**Problem to solve**. The response should consist of the listing, repeated word for word.

--- START ---

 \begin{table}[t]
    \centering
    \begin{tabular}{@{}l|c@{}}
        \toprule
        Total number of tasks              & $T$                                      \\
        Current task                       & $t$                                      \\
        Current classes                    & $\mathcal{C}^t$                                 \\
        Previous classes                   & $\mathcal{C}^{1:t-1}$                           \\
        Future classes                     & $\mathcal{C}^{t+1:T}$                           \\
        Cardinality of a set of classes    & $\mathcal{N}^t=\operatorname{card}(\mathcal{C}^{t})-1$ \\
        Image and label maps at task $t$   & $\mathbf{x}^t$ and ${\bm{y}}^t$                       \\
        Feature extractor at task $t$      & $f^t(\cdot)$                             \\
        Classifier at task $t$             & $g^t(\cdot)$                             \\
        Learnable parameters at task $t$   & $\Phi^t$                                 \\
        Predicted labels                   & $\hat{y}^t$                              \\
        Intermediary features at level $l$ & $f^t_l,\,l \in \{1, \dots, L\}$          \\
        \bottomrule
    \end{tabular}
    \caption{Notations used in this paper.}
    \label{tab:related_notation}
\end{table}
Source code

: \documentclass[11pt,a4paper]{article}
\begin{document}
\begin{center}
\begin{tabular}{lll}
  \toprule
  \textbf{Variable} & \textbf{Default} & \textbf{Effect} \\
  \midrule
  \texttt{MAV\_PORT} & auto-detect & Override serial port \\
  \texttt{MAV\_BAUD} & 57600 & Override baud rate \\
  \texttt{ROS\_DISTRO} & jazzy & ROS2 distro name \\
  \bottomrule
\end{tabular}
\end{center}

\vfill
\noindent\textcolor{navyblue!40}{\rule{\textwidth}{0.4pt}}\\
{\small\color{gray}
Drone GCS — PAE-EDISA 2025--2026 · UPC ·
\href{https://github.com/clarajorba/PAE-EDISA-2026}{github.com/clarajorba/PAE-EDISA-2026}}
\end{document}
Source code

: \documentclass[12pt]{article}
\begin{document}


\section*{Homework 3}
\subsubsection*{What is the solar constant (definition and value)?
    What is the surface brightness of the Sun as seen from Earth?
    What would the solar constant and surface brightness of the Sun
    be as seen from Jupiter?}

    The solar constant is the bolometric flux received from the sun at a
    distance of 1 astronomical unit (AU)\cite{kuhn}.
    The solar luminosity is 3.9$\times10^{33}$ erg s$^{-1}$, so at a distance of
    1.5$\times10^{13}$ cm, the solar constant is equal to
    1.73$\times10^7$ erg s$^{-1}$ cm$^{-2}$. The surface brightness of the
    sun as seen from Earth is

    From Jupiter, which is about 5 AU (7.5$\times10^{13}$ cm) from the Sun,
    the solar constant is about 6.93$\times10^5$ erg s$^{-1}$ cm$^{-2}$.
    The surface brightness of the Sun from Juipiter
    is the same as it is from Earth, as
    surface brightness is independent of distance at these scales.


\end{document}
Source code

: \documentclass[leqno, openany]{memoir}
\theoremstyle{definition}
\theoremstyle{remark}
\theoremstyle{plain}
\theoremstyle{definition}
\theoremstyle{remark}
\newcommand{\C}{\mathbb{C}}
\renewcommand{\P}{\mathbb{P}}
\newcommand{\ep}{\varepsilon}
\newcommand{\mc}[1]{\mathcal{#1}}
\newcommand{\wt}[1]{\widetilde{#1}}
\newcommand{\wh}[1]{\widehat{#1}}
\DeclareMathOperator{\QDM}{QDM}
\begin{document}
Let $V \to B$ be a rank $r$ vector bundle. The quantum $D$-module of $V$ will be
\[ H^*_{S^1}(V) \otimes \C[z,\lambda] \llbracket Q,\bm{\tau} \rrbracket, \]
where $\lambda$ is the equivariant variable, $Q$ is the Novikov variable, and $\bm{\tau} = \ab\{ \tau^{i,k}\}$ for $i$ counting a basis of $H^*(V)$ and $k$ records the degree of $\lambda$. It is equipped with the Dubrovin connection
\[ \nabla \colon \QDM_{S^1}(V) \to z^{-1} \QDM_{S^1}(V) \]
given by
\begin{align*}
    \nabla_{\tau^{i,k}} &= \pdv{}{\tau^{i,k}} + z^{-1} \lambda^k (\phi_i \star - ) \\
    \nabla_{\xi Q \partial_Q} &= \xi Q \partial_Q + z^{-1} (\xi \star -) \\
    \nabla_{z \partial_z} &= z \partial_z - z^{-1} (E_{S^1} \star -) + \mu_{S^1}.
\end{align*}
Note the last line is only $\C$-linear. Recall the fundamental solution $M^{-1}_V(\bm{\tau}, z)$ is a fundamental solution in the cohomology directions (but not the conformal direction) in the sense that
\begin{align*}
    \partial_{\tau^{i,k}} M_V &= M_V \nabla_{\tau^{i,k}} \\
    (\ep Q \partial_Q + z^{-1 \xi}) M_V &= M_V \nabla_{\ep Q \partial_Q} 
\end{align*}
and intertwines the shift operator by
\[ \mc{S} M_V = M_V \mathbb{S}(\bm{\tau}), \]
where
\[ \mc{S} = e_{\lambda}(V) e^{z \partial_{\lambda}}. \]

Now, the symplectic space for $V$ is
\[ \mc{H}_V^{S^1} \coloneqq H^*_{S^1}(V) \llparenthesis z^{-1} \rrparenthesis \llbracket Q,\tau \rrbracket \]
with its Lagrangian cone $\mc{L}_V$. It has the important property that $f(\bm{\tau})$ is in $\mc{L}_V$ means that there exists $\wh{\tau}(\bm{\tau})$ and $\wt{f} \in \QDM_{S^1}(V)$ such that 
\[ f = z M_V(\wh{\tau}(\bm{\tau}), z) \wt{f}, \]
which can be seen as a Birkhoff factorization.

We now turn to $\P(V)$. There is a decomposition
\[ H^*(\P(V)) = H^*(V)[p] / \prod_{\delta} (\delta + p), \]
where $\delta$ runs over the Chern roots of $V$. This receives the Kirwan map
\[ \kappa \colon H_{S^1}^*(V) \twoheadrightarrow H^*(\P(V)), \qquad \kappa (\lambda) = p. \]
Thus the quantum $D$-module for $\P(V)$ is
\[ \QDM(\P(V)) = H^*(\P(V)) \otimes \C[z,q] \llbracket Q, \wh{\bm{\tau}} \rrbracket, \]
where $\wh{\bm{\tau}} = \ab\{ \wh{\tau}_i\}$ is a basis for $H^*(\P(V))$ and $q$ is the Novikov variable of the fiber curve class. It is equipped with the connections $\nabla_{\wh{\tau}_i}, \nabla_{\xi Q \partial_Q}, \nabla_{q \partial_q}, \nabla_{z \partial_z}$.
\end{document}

--- END ---

**Exercise output**.
 \begin{table}[t]
    \centering
    \begin{tabular}{@{}l|c@{}}
        \toprule
        Total number of tasks              & $T$                                      \\
        Current task                       & $t$                                      \\
        Current classes                    & $\mathcal{C}^t$                                 \\
        Previous classes                   & $\mathcal{C}^{1:t-1}$                           \\
        Future classes                     & $\mathcal{C}^{t+1:T}$                           \\
        Cardinality of a set of classes    & $\mathcal{N}^t=\operatorname{card}(\mathcal{C}^{t})-1$ \\
        Image and label maps at task $t$   & $\mathbf{x}^t$ and ${\bm{y}}^t$                       \\
        Feature extractor at task $t$      & $f^t(\cdot)$                             \\
        Classifier at task $t$             & $g^t(\cdot)$                             \\
        Learnable parameters at task $t$   & $\Phi^t$                                 \\
        Predicted labels                   & $\hat{y}^t$                              \\
        Intermediary features at level $l$ & $f^t_l,\,l \in \{1, \dots, L\}$          \\
        \bottomrule
    \end{tabular}
    \caption{Notations used in this paper.}
    \label{tab:related_notation}
\end{table}
Source code

: \documentclass[11pt,a4paper]{article}
\begin{document}
\begin{center}
\begin{tabular}{lll}
  \toprule
  \textbf{Variable} & \textbf{Default} & \textbf{Effect} \\
  \midrule
  \texttt{MAV\_PORT} & auto-detect & Override serial port \\
  \texttt{MAV\_BAUD} & 57600 & Override baud rate \\
  \texttt{ROS\_DISTRO} & jazzy & ROS2 distro name \\
  \bottomrule
\end{tabular}
\end{center}

\vfill
\noindent\textcolor{navyblue!40}{\rule{\textwidth}{0.4pt}}\\
{\small\color{gray}
Drone GCS — PAE-EDISA 2025--2026 · UPC ·
\href{https://github.com/clarajorba/PAE-EDISA-2026}{github.com/clarajorba/PAE-EDISA-2026}}
\end{document}
Source code

: \documentclass[12pt]{article}
\begin{document}


\section*{Homework 3}
\subsubsection*{What is the solar constant (definition and value)?
    What is the surface brightness of the Sun as seen from Earth?
    What would the solar constant and surface brightness of the Sun
    be as seen from Jupiter?}

    The solar constant is the bolometric flux received from the sun at a
    distance of 1 astronomical unit (AU)\cite{kuhn}.
    The solar luminosity is 3.9$\times10^{33}$ erg s$^{-1}$, so at a distance of
    1.5$\times10^{13}$ cm, the solar constant is equal to
    1.73$\times10^7$ erg s$^{-1}$ cm$^{-2}$. The surface brightness of the
    sun as seen from Earth is

    From Jupiter, which is about 5 AU (7.5$\times10^{13}$ cm) from the Sun,
    the solar constant is about 6.93$\times10^5$ erg s$^{-1}$ cm$^{-2}$.
    The surface brightness of the Sun from Juipiter
    is the same as it is from Earth, as
    surface brightness is independent of distance at these scales.


\end{document}
Source code

: \documentclass[leqno, openany]{memoir}
\theoremstyle{definition}
\theoremstyle{remark}
\theoremstyle{plain}
\theoremstyle{definition}
\theoremstyle{remark}
\newcommand{\C}{\mathbb{C}}
\renewcommand{\P}{\mathbb{P}}
\newcommand{\ep}{\varepsilon}
\newcommand{\mc}[1]{\mathcal{#1}}
\newcommand{\wt}[1]{\widetilde{#1}}
\newcommand{\wh}[1]{\widehat{#1}}
\DeclareMathOperator{\QDM}{QDM}
\begin{document}
Let $V \to B$ be a rank $r$ vector bundle. The quantum $D$-module of $V$ will be
\[ H^*_{S^1}(V) \otimes \C[z,\lambda] \llbracket Q,\bm{\tau} \rrbracket, \]
where $\lambda$ is the equivariant variable, $Q$ is the Novikov variable, and $\bm{\tau} = \ab\{ \tau^{i,k}\}$ for $i$ counting a basis of $H^*(V)$ and $k$ records the degree of $\lambda$. It is equipped with the Dubrovin connection
\[ \nabla \colon \QDM_{S^1}(V) \to z^{-1} \QDM_{S^1}(V) \]
given by
\begin{align*}
    \nabla_{\tau^{i,k}} &= \pdv{}{\tau^{i,k}} + z^{-1} \lambda^k (\phi_i \star - ) \\
    \nabla_{\xi Q \partial_Q} &= \xi Q \partial_Q + z^{-1} (\xi \star -) \\
    \nabla_{z \partial_z} &= z \partial_z - z^{-1} (E_{S^1} \star -) + \mu_{S^1}.
\end{align*}
Note the last line is only $\C$-linear. Recall the fundamental solution $M^{-1}_V(\bm{\tau}, z)$ is a fundamental solution in the cohomology directions (but not the conformal direction) in the sense that
\begin{align*}
    \partial_{\tau^{i,k}} M_V &= M_V \nabla_{\tau^{i,k}} \\
    (\ep Q \partial_Q + z^{-1 \xi}) M_V &= M_V \nabla_{\ep Q \partial_Q} 
\end{align*}
and intertwines the shift operator by
\[ \mc{S} M_V = M_V \mathbb{S}(\bm{\tau}), \]
where
\[ \mc{S} = e_{\lambda}(V) e^{z \partial_{\lambda}}. \]

Now, the symplectic space for $V$ is
\[ \mc{H}_V^{S^1} \coloneqq H^*_{S^1}(V) \llparenthesis z^{-1} \rrparenthesis \llbracket Q,\tau \rrbracket \]
with its Lagrangian cone $\mc{L}_V$. It has the important property that $f(\bm{\tau})$ is in $\mc{L}_V$ means that there exists $\wh{\tau}(\bm{\tau})$ and $\wt{f} \in \QDM_{S^1}(V)$ such that 
\[ f = z M_V(\wh{\tau}(\bm{\tau}), z) \wt{f}, \]
which can be seen as a Birkhoff factorization.

We now turn to $\P(V)$. There is a decomposition
\[ H^*(\P(V)) = H^*(V)[p] / \prod_{\delta} (\delta + p), \]
where $\delta$ runs over the Chern roots of $V$. This receives the Kirwan map
\[ \kappa \colon H_{S^1}^*(V) \twoheadrightarrow H^*(\P(V)), \qquad \kappa (\lambda) = p. \]
Thus the quantum $D$-module for $\P(V)$ is
\[ \QDM(\P(V)) = H^*(\P(V)) \otimes \C[z,q] \llbracket Q, \wh{\bm{\tau}} \rrbracket, \]
where $\wh{\bm{\tau}} = \ab\{ \wh{\tau}_i\}$ is a basis for $H^*(\P(V))$ and $q$ is the Novikov variable of the fiber curve class. It is equipped with the connections $\nabla_{\wh{\tau}_i}, \nabla_{\xi Q \partial_Q}, \nabla_{q \partial_q}, \nabla_{z \partial_z}$.
\end{document}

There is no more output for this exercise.